YOUR GOAL: Could you write out the records exactly as they are given?

-------- ENTRIES SHOWN --------

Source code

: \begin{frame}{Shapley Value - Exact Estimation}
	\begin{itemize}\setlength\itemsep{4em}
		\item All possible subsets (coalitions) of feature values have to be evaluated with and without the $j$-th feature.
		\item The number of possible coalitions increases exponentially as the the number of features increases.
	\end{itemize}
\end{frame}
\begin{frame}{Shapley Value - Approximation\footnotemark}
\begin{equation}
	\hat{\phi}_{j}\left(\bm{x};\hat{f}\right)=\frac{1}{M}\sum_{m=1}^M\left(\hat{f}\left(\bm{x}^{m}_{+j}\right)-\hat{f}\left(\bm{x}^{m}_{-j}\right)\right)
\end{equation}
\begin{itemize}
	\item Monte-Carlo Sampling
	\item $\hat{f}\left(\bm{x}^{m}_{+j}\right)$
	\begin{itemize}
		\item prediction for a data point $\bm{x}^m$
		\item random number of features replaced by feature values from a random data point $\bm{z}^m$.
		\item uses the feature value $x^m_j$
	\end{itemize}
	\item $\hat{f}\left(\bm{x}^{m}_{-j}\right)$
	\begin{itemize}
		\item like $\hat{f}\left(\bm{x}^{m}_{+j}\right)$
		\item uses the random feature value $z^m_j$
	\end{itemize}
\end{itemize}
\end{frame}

--------

TASK SOLUTION:
Source code

: \begin{frame}{Shapley Value - Exact Estimation}
	\begin{itemize}\setlength\itemsep{4em}
		\item All possible subsets (coalitions) of feature values have to be evaluated with and without the $j$-th feature.
		\item The number of possible coalitions increases exponentially as the the number of features increases.
	\end{itemize}
\end{frame}
\begin{frame}{Shapley Value - Approximation\footnotemark}
\begin{equation}
	\hat{\phi}_{j}\left(\bm{x};\hat{f}\right)=\frac{1}{M}\sum_{m=1}^M\left(\hat{f}\left(\bm{x}^{m}_{+j}\right)-\hat{f}\left(\bm{x}^{m}_{-j}\right)\right)
\end{equation}
\begin{itemize}
	\item Monte-Carlo Sampling
	\item $\hat{f}\left(\bm{x}^{m}_{+j}\right)$
	\begin{itemize}
		\item prediction for a data point $\bm{x}^m$
		\item random number of features replaced by feature values from a random data point $\bm{z}^m$.
		\item uses the feature value $x^m_j$
	\end{itemize}
	\item $\hat{f}\left(\bm{x}^{m}_{-j}\right)$
	\begin{itemize}
		\item like $\hat{f}\left(\bm{x}^{m}_{+j}\right)$
		\item uses the random feature value $z^m_j$
	\end{itemize}
\end{itemize}
\end{frame}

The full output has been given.